Convert lattice parameters to a 3x3 matrix representation of the unit cell.

source: https://dx.doi.org/10.1080/08927022.2013.819102

( a   b cos(gamma)   c cos(beta)               )

h = ( 0 b sin(gamma) c z ) ( 0 0 c sqrt(1-cos^2(beta)-z^2) )

z = (cos(alpha) - cos(gamma) cos(beta)) / sin(gamma)

Here lower triangular form is used, for row -> vector cell convention.

Args: a, b, c (float): lengths of the unit cell edges alpha, beta, gamma (float): angles between the edges in degrees

Returns:

np.ndarray: 3x3 matrix representing the unit cell vectors, each row is a vector –

Source code in src/asaf/framework.py

@staticmethod
def lattice_parameters_to_matrix(a, b, c, alpha, beta, gamma):
    """Convert lattice parameters to a 3x3 matrix representation of the unit cell.

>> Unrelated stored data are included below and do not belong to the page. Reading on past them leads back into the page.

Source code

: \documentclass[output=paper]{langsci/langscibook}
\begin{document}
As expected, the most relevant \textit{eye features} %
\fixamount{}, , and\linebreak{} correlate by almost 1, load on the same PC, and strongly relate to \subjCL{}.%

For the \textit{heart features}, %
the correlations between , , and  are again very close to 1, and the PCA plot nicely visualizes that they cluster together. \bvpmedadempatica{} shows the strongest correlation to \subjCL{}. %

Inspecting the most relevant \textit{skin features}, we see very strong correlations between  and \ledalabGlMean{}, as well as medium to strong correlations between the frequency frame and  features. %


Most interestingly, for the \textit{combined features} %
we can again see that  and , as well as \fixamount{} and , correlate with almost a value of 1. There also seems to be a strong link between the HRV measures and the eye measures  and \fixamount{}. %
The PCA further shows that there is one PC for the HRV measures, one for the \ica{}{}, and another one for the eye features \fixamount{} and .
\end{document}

    source: https://dx.doi.org/10.1080/08927022.2013.819102

        ( a   b cos(gamma)   c cos(beta)               )
    h = ( 0   b sin(gamma)   c z                       )
        ( 0   0              c sqrt(1-cos^2(beta)-z^2) )

    z = (cos(alpha) - cos(gamma) cos(beta)) / sin(gamma)

    Here lower triangular form is used, for row -> vector cell convention.

    Args:
        a, b, c (float): lengths of the unit cell edges
        alpha, beta, gamma (float): angles between the edges in degrees

    Returns
    -------
        np.ndarray: 3x3 matrix representing the unit cell vectors, each row is a vector
    """
    alpha, beta, gamma = np.radians(alpha), np.radians(beta), np.radians(gamma)
    z = (np.cos(alpha) - np.cos(gamma) * np.cos(beta)) / np.sin(gamma)

    return np.array(
        [
            [a, 0.0, 0.0],
            [b * np.cos(gamma), b * np.sin(gamma), 0.0],
            [c * np.cos(beta), c * z, c * np.sqrt(1 - np.cos(beta) ** 2 - z**2)],
        ]
    )

reduce_net_charge

reduce_net_charge()

Remove any net charge by proportionally subtracting from each site.

The adjustment is done as follows: q_i_new = q_i_old - (sum_j q_j) * (|q_i_old| / sum_k |q_k_old|)

After this, the total charge across all sites is zero.

TODO: this averages charges only in dataframe, not in the force field.

Source code in src/asaf/framework.py

def reduce_net_charge(self):
    """Remove any net charge by proportionally subtracting from each site.

    The adjustment is done as follows:
    q_i_new = q_i_old - (sum_j q_j) * (|q_i_old| / sum_k |q_k_old|)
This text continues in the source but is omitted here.